For each identified block, transcribe the text:

### Rules

- **Never guess**. If a word or passage is not clearly readable, use `[unleserlich]` as a placeholder.
- Preserve the original spelling, punctuation, and line breaks where they indicate structure (e.g. address lines, signature blocks). Do not "correct" old German spelling.
- For typewritten text with handwritten corrections/additions above or below the line, note them inline, e.g. `statt [unleserlich]` or describe in brackets: `[handschriftliche Erganzung: ...]`.
- For Kurrent/Sutterlin script: be especially conservative. It is better to mark something `[unleserlich]` than to guess incorrectly. If an entire block is unreadable, use: `[unleserlich - Kurrentschrift, kurze Beschreibung des Inhaltsbereichs]`.
- For rotated text, note the rotation in the label field.
- Use `\n` for line breaks within a block (e.g. multi-line addresses, signature blocks).

### Script-specific guidance

| Script | Confidence threshold | Notes |
|--------|---------------------|-------|
| Typewritten (Schreibmaschine) | High — most words should be readable | Watch for corrections, strikethroughs, carbon copy artifacts |
| Latin handwriting | Medium — depends on hand | Easier than Kurrent but still variable |
| Kurrent / Sutterlin | Low — expect heavy `[unleserlich]` usage | Angular strokes, long-s, distinctive letter forms.
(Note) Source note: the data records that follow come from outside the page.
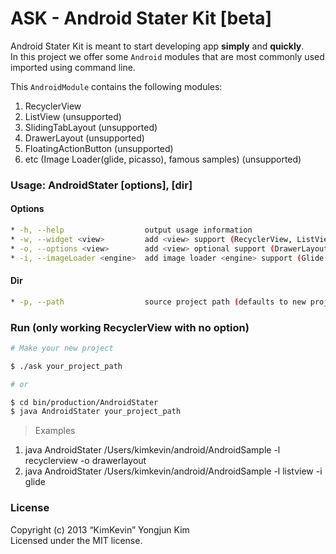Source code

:ASK - Android Stater Kit [beta]
=====

Android Stater Kit is meant to start developing app **simply** and **quickly**.  
In this project we offer some `Android` modules that are most commonly used imported using command line.

This `AndroidModule` contains the following modules:

1. RecyclerView
2. ListView (unsupported)
3. SlidingTabLayout (unsupported)
4. DrawerLayout (unsupported)
5. FloatingActionButton (unsupported)
6. etc (Image Loader(glide, picasso), famous samples) (unsupported)

### Usage: AndroidStater [options], [dir]

#### Options

```bash
* -h, --help                  output usage information
* -w, --widget <view>         add <view> support (RecyclerView, ListView, SlidingTabLayout) (defaults to RecyclerView)
* -o, --options <view>        add <view> optional support (DrawerLayout(drawer), FloatingActionButton(fab))
* -i, --imageLoader <engine>  add image loader <engine> support (Glide|Picasso)
```

#### Dir

```bash
* -p, --path                  source project path (defaults to new project)
```

### Run (only working RecyclerView with no option)

```bash
# Make your new project

$ ./ask your_project_path

# or

$ cd bin/production/AndroidStater
$ java AndroidStater your_project_path
```

> Examples
1. java AndroidStater /Users/kimkevin/android/AndroidSample -l recyclerview -o drawerlayout
2. java AndroidStater /Users/kimkevin/android/AndroidSample -l listview -i glide

### License

Copyright (c) 2013 “KimKevin” Yongjun Kim  
Licensed under the MIT license.
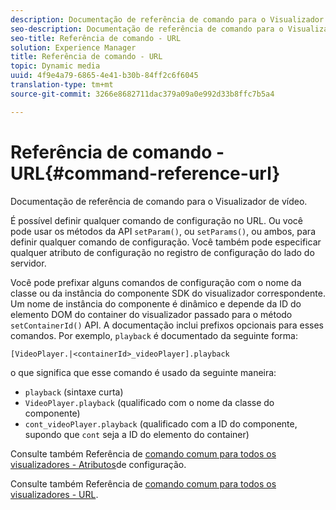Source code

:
 ```yaml
---
description: Documentação de referência de comando para o Visualizador de vídeo.
seo-description: Documentação de referência de comando para o Visualizador de vídeo.
seo-title: Referência de comando - URL
solution: Experience Manager
title: Referência de comando - URL
topic: Dynamic media
uuid: 4f9e4a79-6865-4e41-b30b-84ff2c6f6045
translation-type: tm+mt
source-git-commit: 3266e8682711dac379a09a0e992d33b8ffc7b5a4

---
```



# Referência de comando - URL{#command-reference-url}

Documentação de referência de comando para o Visualizador de vídeo.

É possível definir qualquer comando de configuração no URL. Ou você pode usar os métodos da API `setParam()`, ou `setParams()`, ou ambos, para definir qualquer comando de configuração. Você também pode especificar qualquer atributo de configuração no registro de configuração do lado do servidor.

Você pode prefixar alguns comandos de configuração com o nome da classe ou da instância do componente SDK do visualizador correspondente. Um nome de instância do componente é dinâmico e depende da ID do elemento DOM do container do visualizador passado para o método `setContainerId()` API. A documentação inclui prefixos opcionais para esses comandos. Por exemplo, `playback` é documentado da seguinte forma:

```
[VideoPlayer.|<containerId>_videoPlayer].playback
```

o que significa que esse comando é usado da seguinte maneira:

* `playback` (sintaxe curta)
* `VideoPlayer.playback` (qualificado com o nome da classe do componente)
* `cont_videoPlayer.playback` (qualificado com a ID do componente, supondo que `cont` seja a ID do elemento do container)

Consulte também Referência de [comando comum para todos os visualizadores - Atributos](../../../r-html5-viewer-20-cmdref-configattrib/r-html5-viewer-20-cmdref-configattrib.md#concept-850e0f2c49b949deb7cfbfd330d329bd)de configuração.

Consulte também Referência de [comando comum para todos os visualizadores - URL](../../../c-html5-viewer-20-cmdref-url/c-html5-viewer-20-cmdref-url.md#concept-9b337f349b7b406b8c33c7ee96b3e226).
Context helps (dates, place names, salutations are easier) |
| Mixed | Per-section | Common on postcards: Latin address + Kurrent message |

---

## Phase 4 — Create Blocks via API

1. **Delete existing blocks** if user approved it in Phase 1.
2. **Create blocks in reading order** using `curl` with Basic Auth:
   ```bash
   curl -s -u admin:admin123 -X POST \
     "http://localhost:8080/api/documents/${DOC_ID}/transcription-blocks" \
     -H "Content-Type: application/json" \
     -d '{ "pageNumber": 1, "x": 0.03, "y": 0.02, "width": 0.94, "height": 0.07, "text": "...", "label": "Briefkopf" }'
   ```
3. Create blocks **page by page, top to bottom**. The API auto-assigns `sortOrder` incrementally.
4. Verify each response returns a valid block ID.

---

## Phase 5 — Summary

After all blocks are created, present a table:

| # | Page | Label | Readability | Content (truncated) |
|---|------|-------|-------------|---------------------|

Where readability is one of:
- **Klar** — fully readable, no `[unleserlich]` markers
- **Teilweise** — some `[unleserlich]` markers, majority readable
- **Schwer** — heavy `[unleserlich]` usage, only fragments readable
- **Unleserlich** — entire block could not be transcribed

End with a note about the overall script type and any sections that would benefit from expert review.